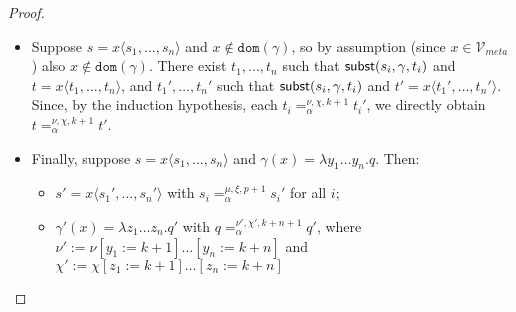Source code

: \documentclass{lmcs}
\theoremstyle{theorem}\newtheorem{theorem}{Theorem}
\theoremstyle{theorem}\newtheorem{lemma}[theorem]{Lemma}
\theoremstyle{theorem}\newtheorem{corollary}[theorem]{Corollary}
\theoremstyle{definition}\newtheorem{definition}[theorem]{Definition}
\theoremstyle{definition}\newtheorem{example}[theorem]{Example}
\newcommand{\Vmeta}{\mathcal{V}_{\mathit{meta}}}
\newcommand{\FV}{\mathit{FV}}
\newcommand{\domain}{\mathtt{dom}}
\newcommand{\avar}{x}
\newcommand{\bvar}{y}
\newcommand{\cvar}{z}
\newcommand{\abs}[2]{\lambda #1.#2}
\newcommand{\meta}[2]{#1\langle#2\rangle}
\begin{document}
\begin{proof}
{\begin{itemize}
      Alternatively, if $y \neq x$, then $\mu_b(y) = \mu(y) \leq p$.
      \begin{itemize}
      \item If $\mu_b(y) > 0$ and $y' \in \FV(u')$ has $\mu_b(y) = \xi_b(y')$, then note that $y' \neq x'$, as $\xi_b(x') = p+1 > \mu_b(y)$.
        Hence, $\xi_b(y') = \xi(y')$.
      \item Otherwise, $y' = y$ by definition and since $y \in \FV(u) \setminus \{ x \} = \FV(s)$ we can apply Lemma \ref{lem:alphafreevar}
        to obtain $y \in \FV(s')$ and $\xi(y) = 0$; so $y \in \FV(u')$ and $y \neq x'$, hence $\xi_b(y) = \xi(y) = 0$.\\
      \end{itemize}
      Hence, either way, $y' \neq x'$ and $\xi_b(y') = \xi(y')$.
      Then also $\delta(y) = \gamma(y)$ and $\delta'(y') = \gamma'(y')$, and by the assumptions on $\gamma,\gamma'$ we have:
      $\delta(y) =_\alpha^{\nu,\chi,k+1} \delta'(y)$.
      Hence by Lemma \ref{lem:alphaincrease}, $\delta(y) =_\alpha^{\nu,\chi,k+2} \delta'(y)$. (a) \\
      Now, since $y \in \FV(u)$ and $y \neq x$, we have $y \in \FV(s)$.  Similarly, $y' \in \FV(s')$.
      By the freshness condition on $z,z'$ we have: $z \notin \FV(\gamma(y)) = \FV(\delta(y))$, and $z' \notin \FV(\delta'(y'))$.
      But then by (a) and Lemma \ref{lem:alphaunusedvar}, $\delta(w) =_\alpha^{\nu_b,\chi_b,k+2} \delta'(w')$ as required.
    \item Suppose $s = \meta{\avar}{s_1,\dots,s_n}$ and $\avar \notin \domain(\gamma)$, so by assumption (since $\avar \in \Vmeta$)
      also $\avar \notin \domain(\gamma)$.  There exist $t_1,\dots,t_n$ such that $\mathsf{subst}(s_i,\gamma,t_i)$ and $t =
      \meta{\avar}{t_1,\dots,t_n}$, and $t_1',\dots,t_n'$ such that $\mathsf{subst}(s_i,\gamma,t_i)$ and $t' = \meta{\avar}{t_1',\dots,t_n'}$.
      Since, by the induction hypothesis, each $t_i =_\alpha^{\nu,\chi,k+1} t_i'$, we directly obtain $t =_\alpha^{\nu,\chi,k+1} t'$.
    \item Finally, suppose $s = \meta{\avar}{s_1,\dots,s_n}$ and $\gamma(\avar) = \abs{\bvar_1 \dots \bvar_n}{q}$.  Then:
      \begin{itemize}
      \item $s' = \meta{\avar}{s_1',\dots,s_n'}$ with $s_i =_\alpha^{\mu,\xi,p+1} s_i'$ for all $i$;
      \item $\gamma'(\avar) = \abs{\cvar_1 \dots \cvar_n}{q'}$ with $q =_\alpha^{\nu',\chi',k+n+1} q'$,
        where $\nu' := \nu[\bvar_1:=k+1]\dots[\bvar_n:=k+n]$ and $\chi' := \chi[\cvar_1:=k+1]\dots[\cvar_n:=k+n]$

\end{itemize}
\end{itemize}}
\end{proof}
\end{document}
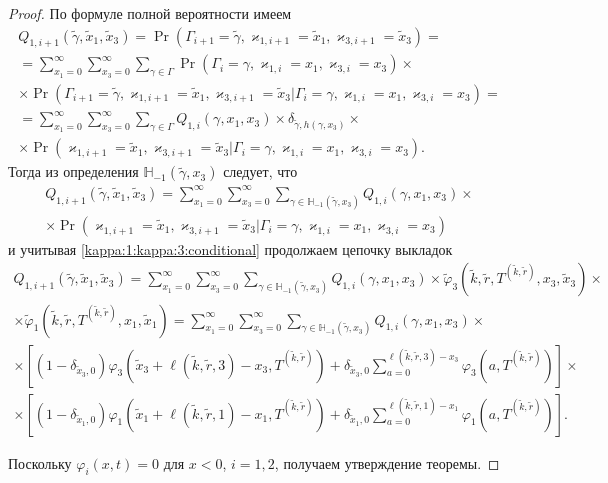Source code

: \documentclass{report}
\begin{document}
\begin{proof}
По формуле полной вероятности имеем
\begin{multline*}
Q_{1,i+1}(\tilde{\gamma},\tilde{x}_1,\tilde{x}_3) = \Pr(\Gamma_{i+1}=\tilde{\gamma}, \varkappa_{1,i+1}=\tilde{x}_1, \varkappa_{3,i+1}=\tilde{x}_3) = \\
= \sum_{x_1=0}^{\infty}\sum_{x_3=0}^{\infty}\sum_{\gamma \in \Gamma} \Pr(\Gamma_{i}=\gamma, \varkappa_{1,i}=x_1, \varkappa_{3,i}=x_3) \times \\ \times  \Pr(\Gamma_{i+1}=\tilde{\gamma}, \varkappa_{1,i+1}=\tilde{x}_1, \varkappa_{3,i+1}=\tilde{x}_3 | \Gamma_{i}=\gamma,\varkappa_{1,i}=x_1, \varkappa_{3,i}=x_3) =  \\ 
=\sum_{x_1=0}^{\infty} \sum_{x_3=0}^{\infty}\sum_{\gamma \in \Gamma} Q_{1,i}(\gamma, x_1, x_3) \times \delta_{\tilde{\gamma},h(\gamma,x_3)}\times \\ \times
\Pr(\varkappa_{1,i+1}=\tilde{x}_1 , \varkappa_{3,i+1}=\tilde{x}_3 | \Gamma_{i}=\gamma, \varkappa_{1,i}=x_1, \varkappa_{3,i}=x_3).
\end{multline*}
Тогда из определения $ {\mathbb H}_{-1}(\tilde{\gamma},x_3)$ следует, что 
\begin{multline*}
Q_{1,i+1}(\tilde{\gamma},\tilde{x}_1, \tilde{x}_3) =\sum_{x_1=0}^{\infty} \sum_{x_3=0}^{\infty}\sum_{\gamma \in {\mathbb H}_{-1}(\tilde{\gamma},x_3)} Q_{1,i}(\gamma,x_1, x_3) \times \\ \times 
\Pr(\varkappa_{1,i+1}=\tilde{x}_1, \varkappa_{3,i+1}=\tilde{x}_3 | \Gamma_{i}=\gamma, \varkappa_{1,i}=x_1, \varkappa_{3,i}=x_3)
\end{multline*}
и учитывая \eqref{kappa:1:kappa:3:conditional} продолжаем цепочку выкладок
\begin{multline*}
Q_{1,i+1}(\tilde{\gamma},\tilde{x}_1, \tilde{x}_3)=\sum_{x_1=0}^{\infty} \sum_{x_3=0}^{\infty}\sum_{\gamma \in {\mathbb H}_{-1}(\tilde{\gamma},x_3)} Q_{1,i}(\gamma,x_1,x_3) \times 
\tilde{\varphi}_3(\tilde{k},\tilde{r}, T^{(\tilde{k},\tilde{r})},x_3,\tilde{x}_3) \times \\ \times 
\tilde{\varphi}_1(\tilde{k},\tilde{r}, T^{(\tilde{k},\tilde{r})},x_1,\tilde{x}_1) 
= \sum_{x_1=0}^{\infty} \sum_{x_3=0}^{\infty} \sum_{\gamma \in {\mathbb H}_{-1}(\tilde{\gamma},x_3)} Q_{1,i}(\gamma,x_1, x_3) \times \\ \times
[ (1-\delta_{\tilde{x}_3,0})\varphi_3(\tilde{x}_3 + \ell(\tilde{k},\tilde{r},3) - x_3,T^{(\tilde{k},\tilde{r})}) +\delta_{\tilde{x}_3,0} \sum_{a=0}^{\ell(\tilde{k},\tilde{r},3)-x_3}\varphi_3(a,T^{(\tilde{k},\tilde{r})})] \times \\ 
\times 
[ (1-\delta_{\tilde{x}_1,0})\varphi_1(\tilde{x}_1 + \ell(\tilde{k},\tilde{r},1) - x_1,T^{(\tilde{k},\tilde{r})}) +\delta_{\tilde{x}_1,0} \sum_{a=0}^{\ell(\tilde{k},\tilde{r},1)-x_1}\varphi_1(a,T^{(\tilde{k},\tilde{r})})].
\end{multline*}

Поскольку  $\varphi_i(x,t)=0$ для $x<0$, $i=1,2$, получаем утверждение теоремы.
\end{proof}
\end{document}

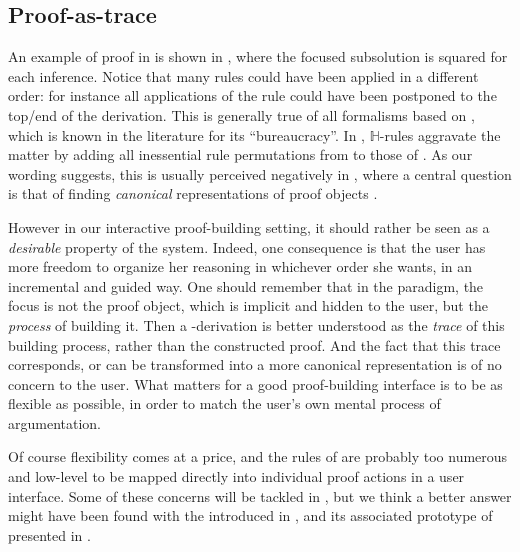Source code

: \subsection{Proof-as-trace}

An example of proof in  is shown in , where the
focused subsolution is squared for each inference. Notice that many rules could
have been applied in a different order: for instance all applications of the
{} rule could have been postponed to the top/end of the derivation.
This is generally true of all formalisms based on , which is known in the
 literature for its ``bureaucracy''. In ,
$\mathbb{H}$-rules aggravate the matter by adding all inessential rule
permutations from  to those of . As our wording suggests,
this is usually perceived negatively in  , where a
central question is that of finding \emph{canonical} representations of proof
objects .

However in our interactive proof-building setting, it should rather be seen as a
\emph{desirable} property of the system. Indeed, one consequence is that the
user has more freedom to organize her reasoning in whichever order she wants, in
an incremental and guided way. One should remember that in the 
paradigm, the focus is not the proof object, which is implicit and hidden to the
user, but the \emph{process} of building it. Then a -derivation is
better understood as the \emph{trace} of this building process, rather than the
constructed proof. And the fact that this trace corresponds, or
can be transformed into a more canonical representation is of no concern to the
user. What matters for a good proof-building interface is to be as flexible as
possible, in order to match the user's own mental process of argumentation.

Of course flexibility comes at a price, and the rules of  are probably
too numerous and low-level to be mapped directly into individual proof actions
in a user interface. Some of these concerns will be tackled in
, but we think a better answer might have been found
with the  introduced in , and its associated
prototype of  presented in .

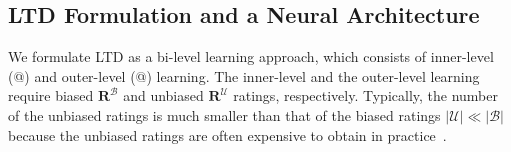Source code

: \documentclass[letterpaper]{article} %
\makeatletter
\newcommand{\matrixize}[1]{\mathbf{#1}}
\newcommand{\obsBiasedPairs}{\mathcal{B}}
\newcommand{\obsUnbiasedPairs}{\mathcal{U}}
\newcommand{\trueRatings}{\matrixize{R}}
\newcommand*{\myroman}[1]{\expandafter\@slowromancap\romannumeral #1@}
\makeatother
\begin{document}
\subsection{LTD Formulation and a Neural Architecture}
\label{sec:ltd formulation}

We formulate LTD as a bi-level learning approach, which consists of inner-level (\myroman{1}) and outer-level (\myroman{2}) learning.
The inner-level and the outer-level learning require biased $\trueRatings^\obsBiasedPairs$ and unbiased $\trueRatings^\obsUnbiasedPairs$ ratings, respectively.
Typically, the number of the unbiased ratings is much smaller than that of the biased ratings $|\obsUnbiasedPairs|\ll|\obsBiasedPairs|$ because the unbiased ratings are often expensive to obtain in practice~\cite{marlin2007collaborative}.
\end{document}
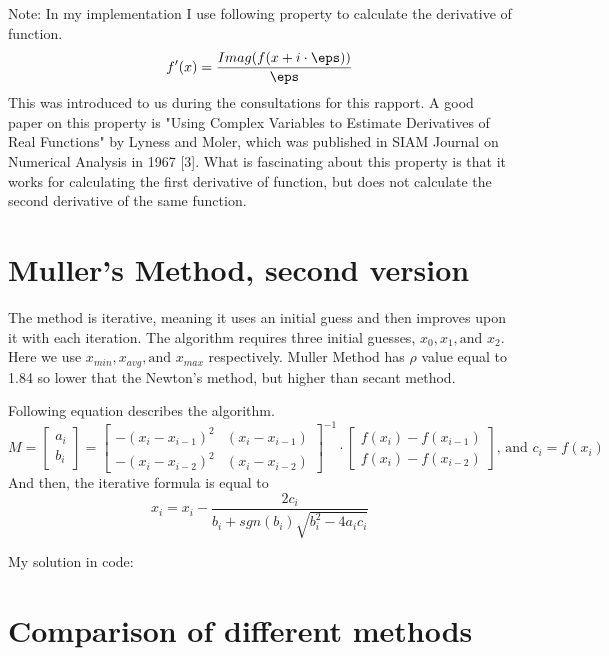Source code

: \documentclass[11pt]{article}
\begin{document}
Note: In my implementation I use following property to calculate the derivative of function.
$$f'(x) = \frac{Imag(f(x + i\cdot \eps))}{\eps}$$
This was introduced to us during the consultations for this rapport. A good
paper on this property is "Using Complex Variables to Estimate Derivatives of
Real Functions" by Lyness and Moler, which was published in SIAM Journal on
Numerical Analysis in 1967 [3]. What is fascinating about this property is that
it works for calculating the first derivative of function, but does not
calculate the second derivative of the same function.

\newpage
\section{Muller's Method, second version}
The method is iterative, meaning it uses an initial guess and then improves
upon it with each iteration. The algorithm requires three initial guesses,
$x_0, x_1, \mbox{and } x_2$. Here we use $x_{min}, x_{avg}, \mbox{and }
x_{max}$ respectively. Muller Method has $\rho$ value equal to 1.84 so lower
that the Newton's method, but higher than secant method. 

Following equation describes the algorithm. 
$$ 
M = 
\begin{bmatrix} a_i \\ b_i \end{bmatrix} =
\begin{bmatrix} 
    -(x_i - x_{i-1})^2 & (x_i - x_{i-1}) \\
    -(x_i - x_{i-2})^2 & (x_i - x_{i-2})
\end{bmatrix}^{-1} \cdot 
\begin{bmatrix} 
    f(x_i) -f(x_{i-1}) \\
    f(x_i) -f(x_{i-2})
\end{bmatrix}
\mbox{, and } c_i = f(x_i)
$$
And then, the iterative formula is equal to 
$$x_i = x_i - \frac{2c_i}{b_i + sgn(b_i)\sqrt{b_i^2-4a_i c_i}}$$

My solution in code:


\newpage
\section{Comparison of different methods}
\end{document}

********

What to do. Each line in the data that has the word "interface" counts once; state how many such lines there are, without comment.

Response to this task. 2